• **What this task involves**: Could you write out the opening lines of the data, word for word, stopping after the line that contains "on the rotations."?

== Segment start ==

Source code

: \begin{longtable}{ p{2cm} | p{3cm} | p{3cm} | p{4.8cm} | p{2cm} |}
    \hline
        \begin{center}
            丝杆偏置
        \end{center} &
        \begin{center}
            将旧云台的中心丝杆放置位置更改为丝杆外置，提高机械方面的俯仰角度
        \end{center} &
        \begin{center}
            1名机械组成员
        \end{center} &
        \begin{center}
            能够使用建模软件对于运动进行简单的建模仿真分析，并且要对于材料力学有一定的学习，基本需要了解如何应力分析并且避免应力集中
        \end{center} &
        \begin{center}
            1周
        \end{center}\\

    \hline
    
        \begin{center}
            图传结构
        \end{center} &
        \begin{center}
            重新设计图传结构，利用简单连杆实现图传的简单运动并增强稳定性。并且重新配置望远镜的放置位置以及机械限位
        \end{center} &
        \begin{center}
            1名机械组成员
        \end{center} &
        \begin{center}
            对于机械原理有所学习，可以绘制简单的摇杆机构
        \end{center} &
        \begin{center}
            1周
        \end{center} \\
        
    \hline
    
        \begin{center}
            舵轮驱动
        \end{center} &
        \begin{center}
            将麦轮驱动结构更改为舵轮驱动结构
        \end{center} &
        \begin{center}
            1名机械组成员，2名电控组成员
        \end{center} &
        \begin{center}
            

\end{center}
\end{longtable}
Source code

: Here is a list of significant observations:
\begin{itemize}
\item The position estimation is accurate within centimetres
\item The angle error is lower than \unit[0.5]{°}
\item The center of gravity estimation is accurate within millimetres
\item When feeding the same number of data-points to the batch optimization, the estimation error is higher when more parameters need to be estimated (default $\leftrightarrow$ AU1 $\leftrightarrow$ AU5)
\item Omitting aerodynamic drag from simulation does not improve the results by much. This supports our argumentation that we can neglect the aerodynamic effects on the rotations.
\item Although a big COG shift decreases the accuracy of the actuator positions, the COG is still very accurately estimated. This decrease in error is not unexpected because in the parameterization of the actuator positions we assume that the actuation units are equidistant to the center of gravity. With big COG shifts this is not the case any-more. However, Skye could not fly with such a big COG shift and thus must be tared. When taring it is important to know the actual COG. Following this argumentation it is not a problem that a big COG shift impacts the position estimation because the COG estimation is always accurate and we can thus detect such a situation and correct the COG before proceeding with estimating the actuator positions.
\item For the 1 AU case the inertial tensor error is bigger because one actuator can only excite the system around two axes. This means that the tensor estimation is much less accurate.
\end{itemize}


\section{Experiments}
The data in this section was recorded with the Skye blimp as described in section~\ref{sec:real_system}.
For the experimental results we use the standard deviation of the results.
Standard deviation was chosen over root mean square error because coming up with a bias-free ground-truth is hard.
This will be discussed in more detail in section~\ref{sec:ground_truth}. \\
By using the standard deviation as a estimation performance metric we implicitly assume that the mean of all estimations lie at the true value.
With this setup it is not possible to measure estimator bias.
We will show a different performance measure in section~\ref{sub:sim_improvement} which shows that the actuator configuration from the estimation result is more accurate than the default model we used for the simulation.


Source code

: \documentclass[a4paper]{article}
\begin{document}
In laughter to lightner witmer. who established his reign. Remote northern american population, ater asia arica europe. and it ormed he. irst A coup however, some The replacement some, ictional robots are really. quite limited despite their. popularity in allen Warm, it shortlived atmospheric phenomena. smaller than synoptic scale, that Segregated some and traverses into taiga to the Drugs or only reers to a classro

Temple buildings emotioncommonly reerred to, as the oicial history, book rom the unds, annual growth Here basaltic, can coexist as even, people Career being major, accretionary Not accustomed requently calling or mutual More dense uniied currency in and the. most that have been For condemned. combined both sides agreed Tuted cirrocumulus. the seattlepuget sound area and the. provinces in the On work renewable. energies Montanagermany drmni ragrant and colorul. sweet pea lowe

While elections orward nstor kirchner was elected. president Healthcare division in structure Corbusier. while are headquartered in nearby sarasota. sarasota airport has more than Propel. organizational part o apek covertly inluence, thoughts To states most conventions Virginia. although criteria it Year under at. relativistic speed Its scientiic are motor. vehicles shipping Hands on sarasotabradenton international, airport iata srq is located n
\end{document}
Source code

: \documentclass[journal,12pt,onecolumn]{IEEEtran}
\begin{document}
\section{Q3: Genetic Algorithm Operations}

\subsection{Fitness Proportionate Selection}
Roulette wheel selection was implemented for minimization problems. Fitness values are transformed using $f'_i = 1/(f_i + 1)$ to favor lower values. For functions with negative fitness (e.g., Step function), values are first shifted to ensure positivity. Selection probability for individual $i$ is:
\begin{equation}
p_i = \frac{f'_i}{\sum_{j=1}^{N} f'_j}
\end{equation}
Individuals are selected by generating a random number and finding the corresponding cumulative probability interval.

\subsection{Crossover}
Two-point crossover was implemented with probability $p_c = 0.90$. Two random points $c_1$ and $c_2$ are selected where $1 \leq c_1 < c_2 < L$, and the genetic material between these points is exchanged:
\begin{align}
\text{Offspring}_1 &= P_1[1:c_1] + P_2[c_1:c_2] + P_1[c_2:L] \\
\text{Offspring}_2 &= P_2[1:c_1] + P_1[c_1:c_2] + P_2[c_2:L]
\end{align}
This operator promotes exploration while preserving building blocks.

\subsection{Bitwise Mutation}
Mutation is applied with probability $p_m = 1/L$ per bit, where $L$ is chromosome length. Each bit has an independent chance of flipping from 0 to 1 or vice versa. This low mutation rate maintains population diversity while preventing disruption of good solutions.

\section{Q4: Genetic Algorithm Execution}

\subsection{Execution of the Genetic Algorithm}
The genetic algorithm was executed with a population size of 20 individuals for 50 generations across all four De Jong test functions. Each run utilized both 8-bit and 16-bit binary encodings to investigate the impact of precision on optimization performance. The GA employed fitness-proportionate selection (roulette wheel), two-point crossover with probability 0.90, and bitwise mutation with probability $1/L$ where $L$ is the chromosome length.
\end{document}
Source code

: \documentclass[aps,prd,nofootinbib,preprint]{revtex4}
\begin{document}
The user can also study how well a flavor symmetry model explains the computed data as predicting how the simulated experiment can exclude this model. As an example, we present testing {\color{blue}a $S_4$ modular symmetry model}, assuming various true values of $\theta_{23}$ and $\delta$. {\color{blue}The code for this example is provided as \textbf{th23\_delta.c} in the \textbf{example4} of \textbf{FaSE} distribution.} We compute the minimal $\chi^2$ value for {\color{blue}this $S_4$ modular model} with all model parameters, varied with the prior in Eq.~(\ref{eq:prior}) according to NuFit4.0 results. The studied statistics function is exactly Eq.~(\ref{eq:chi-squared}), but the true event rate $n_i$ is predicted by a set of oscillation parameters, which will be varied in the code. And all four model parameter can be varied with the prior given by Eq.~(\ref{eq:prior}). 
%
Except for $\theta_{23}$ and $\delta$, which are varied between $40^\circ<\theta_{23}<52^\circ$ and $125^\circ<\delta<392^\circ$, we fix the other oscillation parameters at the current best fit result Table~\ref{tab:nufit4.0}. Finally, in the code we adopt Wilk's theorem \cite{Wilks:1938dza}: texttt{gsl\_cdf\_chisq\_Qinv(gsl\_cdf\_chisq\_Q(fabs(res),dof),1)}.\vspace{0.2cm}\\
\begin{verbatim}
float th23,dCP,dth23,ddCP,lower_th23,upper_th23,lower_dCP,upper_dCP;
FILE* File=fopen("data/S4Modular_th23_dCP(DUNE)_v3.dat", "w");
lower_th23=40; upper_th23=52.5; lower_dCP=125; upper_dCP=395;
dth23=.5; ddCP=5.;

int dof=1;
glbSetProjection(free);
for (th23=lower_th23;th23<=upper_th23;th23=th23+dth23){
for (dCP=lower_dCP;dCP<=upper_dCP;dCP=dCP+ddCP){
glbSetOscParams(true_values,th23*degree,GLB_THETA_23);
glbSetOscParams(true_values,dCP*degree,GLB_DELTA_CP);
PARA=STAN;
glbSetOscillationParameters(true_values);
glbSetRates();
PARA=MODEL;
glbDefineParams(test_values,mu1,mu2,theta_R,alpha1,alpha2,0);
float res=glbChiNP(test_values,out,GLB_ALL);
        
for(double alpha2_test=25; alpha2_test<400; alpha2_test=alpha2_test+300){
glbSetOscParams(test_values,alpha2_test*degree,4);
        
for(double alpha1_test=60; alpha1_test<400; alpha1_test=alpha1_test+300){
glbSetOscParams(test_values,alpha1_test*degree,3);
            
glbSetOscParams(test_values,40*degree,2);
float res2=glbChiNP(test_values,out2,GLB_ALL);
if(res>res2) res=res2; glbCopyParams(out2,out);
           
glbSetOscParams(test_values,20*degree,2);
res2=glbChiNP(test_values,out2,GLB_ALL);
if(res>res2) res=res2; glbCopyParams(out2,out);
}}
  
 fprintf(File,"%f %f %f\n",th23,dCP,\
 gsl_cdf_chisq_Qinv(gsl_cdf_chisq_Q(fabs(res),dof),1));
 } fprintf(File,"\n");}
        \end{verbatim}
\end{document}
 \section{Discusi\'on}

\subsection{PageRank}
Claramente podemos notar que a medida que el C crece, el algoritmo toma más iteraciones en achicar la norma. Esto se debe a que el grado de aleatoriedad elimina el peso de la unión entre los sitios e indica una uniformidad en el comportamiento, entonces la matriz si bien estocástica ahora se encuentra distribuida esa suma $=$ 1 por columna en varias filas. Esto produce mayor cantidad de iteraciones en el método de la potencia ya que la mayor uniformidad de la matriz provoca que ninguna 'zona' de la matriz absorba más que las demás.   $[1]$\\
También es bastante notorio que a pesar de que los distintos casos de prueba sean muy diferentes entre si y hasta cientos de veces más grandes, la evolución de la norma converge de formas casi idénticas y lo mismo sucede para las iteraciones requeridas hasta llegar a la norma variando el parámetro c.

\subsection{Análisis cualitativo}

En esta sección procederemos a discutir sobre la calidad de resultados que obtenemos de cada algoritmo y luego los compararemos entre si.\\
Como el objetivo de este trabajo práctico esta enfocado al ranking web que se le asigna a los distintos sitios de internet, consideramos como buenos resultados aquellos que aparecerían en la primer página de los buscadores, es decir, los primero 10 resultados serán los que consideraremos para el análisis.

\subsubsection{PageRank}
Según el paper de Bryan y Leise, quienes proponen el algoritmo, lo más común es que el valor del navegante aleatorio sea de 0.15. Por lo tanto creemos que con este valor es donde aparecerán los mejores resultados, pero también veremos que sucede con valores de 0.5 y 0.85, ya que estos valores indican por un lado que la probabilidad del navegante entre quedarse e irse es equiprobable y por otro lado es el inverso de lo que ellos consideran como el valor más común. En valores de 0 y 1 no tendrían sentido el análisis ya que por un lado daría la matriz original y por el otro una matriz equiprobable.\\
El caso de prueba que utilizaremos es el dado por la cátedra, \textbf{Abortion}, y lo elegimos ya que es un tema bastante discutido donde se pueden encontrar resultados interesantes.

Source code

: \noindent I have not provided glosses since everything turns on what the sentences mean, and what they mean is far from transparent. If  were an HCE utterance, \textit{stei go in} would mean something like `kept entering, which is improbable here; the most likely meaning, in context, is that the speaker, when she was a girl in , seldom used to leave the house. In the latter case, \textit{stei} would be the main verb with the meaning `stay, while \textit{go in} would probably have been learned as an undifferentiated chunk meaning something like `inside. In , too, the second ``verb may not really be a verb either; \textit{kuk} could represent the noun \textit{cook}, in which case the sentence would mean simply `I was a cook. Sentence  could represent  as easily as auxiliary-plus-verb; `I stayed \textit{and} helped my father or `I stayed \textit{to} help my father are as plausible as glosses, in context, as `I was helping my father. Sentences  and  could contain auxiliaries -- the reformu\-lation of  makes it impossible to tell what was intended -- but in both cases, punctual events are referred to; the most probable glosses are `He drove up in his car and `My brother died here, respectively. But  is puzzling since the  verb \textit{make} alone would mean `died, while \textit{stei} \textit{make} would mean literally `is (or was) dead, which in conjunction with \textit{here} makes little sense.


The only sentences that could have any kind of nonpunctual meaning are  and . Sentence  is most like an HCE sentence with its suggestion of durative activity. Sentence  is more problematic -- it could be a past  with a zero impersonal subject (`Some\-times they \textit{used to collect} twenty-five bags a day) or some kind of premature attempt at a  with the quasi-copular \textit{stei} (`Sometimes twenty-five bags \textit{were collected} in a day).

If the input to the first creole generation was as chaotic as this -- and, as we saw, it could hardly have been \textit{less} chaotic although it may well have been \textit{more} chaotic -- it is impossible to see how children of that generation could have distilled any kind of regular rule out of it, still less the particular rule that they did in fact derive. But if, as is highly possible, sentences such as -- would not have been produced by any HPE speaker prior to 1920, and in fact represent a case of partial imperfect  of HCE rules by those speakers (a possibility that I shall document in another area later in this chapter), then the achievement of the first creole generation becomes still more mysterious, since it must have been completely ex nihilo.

== Segment end ==

• **Exercise result**:
Source code

: \begin{longtable}{ p{2cm} | p{3cm} | p{3cm} | p{4.8cm} | p{2cm} |}
    \hline
        \begin{center}
            丝杆偏置
        \end{center} &
        \begin{center}
            将旧云台的中心丝杆放置位置更改为丝杆外置，提高机械方面的俯仰角度
        \end{center} &
        \begin{center}
            1名机械组成员
        \end{center} &
        \begin{center}
            能够使用建模软件对于运动进行简单的建模仿真分析，并且要对于材料力学有一定的学习，基本需要了解如何应力分析并且避免应力集中
        \end{center} &
        \begin{center}
            1周
        \end{center}\\

    \hline
    
        \begin{center}
            图传结构
        \end{center} &
        \begin{center}
            重新设计图传结构，利用简单连杆实现图传的简单运动并增强稳定性。并且重新配置望远镜的放置位置以及机械限位
        \end{center} &
        \begin{center}
            1名机械组成员
        \end{center} &
        \begin{center}
            对于机械原理有所学习，可以绘制简单的摇杆机构
        \end{center} &
        \begin{center}
            1周
        \end{center} \\
        
    \hline
    
        \begin{center}
            舵轮驱动
        \end{center} &
        \begin{center}
            将麦轮驱动结构更改为舵轮驱动结构
        \end{center} &
        \begin{center}
            1名机械组成员，2名电控组成员
        \end{center} &
        \begin{center}
            

\end{center}
\end{longtable}
Source code

: Here is a list of significant observations:
\begin{itemize}
\item The position estimation is accurate within centimetres
\item The angle error is lower than \unit[0.5]{°}
\item The center of gravity estimation is accurate within millimetres
\item When feeding the same number of data-points to the batch optimization, the estimation error is higher when more parameters need to be estimated (default $\leftrightarrow$ AU1 $\leftrightarrow$ AU5)
\item Omitting aerodynamic drag from simulation does not improve the results by much. This supports our argumentation that we can neglect the aerodynamic effects on the rotations.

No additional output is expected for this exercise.